GM Pools - GMX V2
GMX V2 replaces the monolithic GLP pool with isolated GM (GMX Market) pools. Each trading pair has its own liquidity pool - ETH/USDC, BTC/USDC, ARB/USDC, etc. This isolation means losses in one market don't affect liquidity providers in another. V2 also adds impact fees to prevent oracle manipulation, auto-deleveraging for extreme market conditions, and more sophisticated fee structures that reward balanced open interest.
GM Pool Simulator
Explore how an isolated GM pool works. Adjust pool parameters to see how open interest balance affects impact fees and LP exposure.

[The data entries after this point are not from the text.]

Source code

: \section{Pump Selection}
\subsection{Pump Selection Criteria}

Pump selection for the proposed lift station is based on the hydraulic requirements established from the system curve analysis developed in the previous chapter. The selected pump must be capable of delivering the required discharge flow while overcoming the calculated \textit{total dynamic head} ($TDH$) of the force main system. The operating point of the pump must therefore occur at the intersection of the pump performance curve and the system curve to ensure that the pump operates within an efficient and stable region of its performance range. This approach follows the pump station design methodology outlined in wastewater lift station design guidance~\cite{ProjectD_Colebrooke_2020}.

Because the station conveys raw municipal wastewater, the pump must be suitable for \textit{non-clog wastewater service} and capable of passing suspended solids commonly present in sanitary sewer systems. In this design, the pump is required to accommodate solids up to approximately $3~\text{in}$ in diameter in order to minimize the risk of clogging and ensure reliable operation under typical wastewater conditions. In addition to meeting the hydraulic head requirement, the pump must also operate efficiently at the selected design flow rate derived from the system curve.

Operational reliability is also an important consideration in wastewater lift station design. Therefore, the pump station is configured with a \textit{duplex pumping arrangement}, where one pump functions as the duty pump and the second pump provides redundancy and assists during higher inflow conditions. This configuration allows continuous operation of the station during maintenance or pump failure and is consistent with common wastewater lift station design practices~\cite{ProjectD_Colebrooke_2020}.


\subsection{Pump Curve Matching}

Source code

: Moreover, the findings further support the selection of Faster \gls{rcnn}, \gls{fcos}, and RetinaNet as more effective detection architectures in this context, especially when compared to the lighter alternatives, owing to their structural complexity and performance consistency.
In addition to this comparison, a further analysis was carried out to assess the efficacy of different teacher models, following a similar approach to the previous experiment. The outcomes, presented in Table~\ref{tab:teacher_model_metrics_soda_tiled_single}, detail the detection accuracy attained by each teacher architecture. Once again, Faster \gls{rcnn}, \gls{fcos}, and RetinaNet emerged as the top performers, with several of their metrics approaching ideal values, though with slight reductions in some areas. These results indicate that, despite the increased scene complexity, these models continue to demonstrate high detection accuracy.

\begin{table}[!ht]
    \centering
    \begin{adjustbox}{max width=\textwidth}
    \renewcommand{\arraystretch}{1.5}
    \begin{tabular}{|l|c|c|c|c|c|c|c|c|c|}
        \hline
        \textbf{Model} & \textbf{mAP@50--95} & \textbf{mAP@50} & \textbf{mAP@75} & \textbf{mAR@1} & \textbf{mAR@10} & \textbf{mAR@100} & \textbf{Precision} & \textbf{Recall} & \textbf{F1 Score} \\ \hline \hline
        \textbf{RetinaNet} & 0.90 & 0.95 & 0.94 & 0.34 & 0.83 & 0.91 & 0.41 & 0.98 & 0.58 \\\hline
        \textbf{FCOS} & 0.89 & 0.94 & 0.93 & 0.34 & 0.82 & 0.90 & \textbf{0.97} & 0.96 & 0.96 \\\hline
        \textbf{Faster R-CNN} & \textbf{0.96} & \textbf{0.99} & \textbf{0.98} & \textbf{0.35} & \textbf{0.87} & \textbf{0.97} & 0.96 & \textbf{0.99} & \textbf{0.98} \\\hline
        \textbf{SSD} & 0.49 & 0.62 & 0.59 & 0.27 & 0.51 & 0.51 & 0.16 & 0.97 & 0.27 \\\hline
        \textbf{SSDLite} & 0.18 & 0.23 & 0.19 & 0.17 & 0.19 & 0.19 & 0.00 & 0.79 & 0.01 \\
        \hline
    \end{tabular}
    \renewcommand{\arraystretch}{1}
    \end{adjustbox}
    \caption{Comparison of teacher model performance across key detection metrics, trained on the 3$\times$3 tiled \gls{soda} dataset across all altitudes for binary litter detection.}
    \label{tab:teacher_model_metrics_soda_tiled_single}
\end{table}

GLP vs GM: Architecture Comparison
Side-by-side visualization of how V1 (GLP) and V2 (GM) handle liquidity differently.
Impact Fee Curve
Impact fees scale with open interest imbalance. Trades that improve balance get a fee rebate; trades that worsen imbalance pay more.
* Auto-Deleveraging (ADL)
When profitable positions grow too large relative to pool liquidity, GMX V2 automatically deleverages the most profitable positions to protect the pool.
V1 GLP vs V2 GM - Feature Comparison
| Feature | V1 - GLP | V2 - GM |
|---|---|---|
| Liquidity Model | Single shared pool | Isolated per market |
| Risk Exposure | All markets combined | Per-market isolation |
| Fee Model | Fixed 0.1% + borrow | Dynamic impact fees |
| Oracle Protection | Basic Chainlink | Impact fees + signed prices |
| Extreme Events | No protection | Auto-deleveraging (ADL) |
| LP Token | GLP (multi-asset) | GM (per-market) |
Choosing a GM Pool
ETH/USDC, BTC/USDC - highest fee revenue but most competitive. Best for large LPs seeking consistent yield.
ARB/USDC, LINK/USDC - moderate volume with less LP competition. Good risk/reward balance for mid-size LPs.
SOL/USDC, DOGE/USDC - higher volatility = higher fees but more directional risk. For risk-tolerant LPs.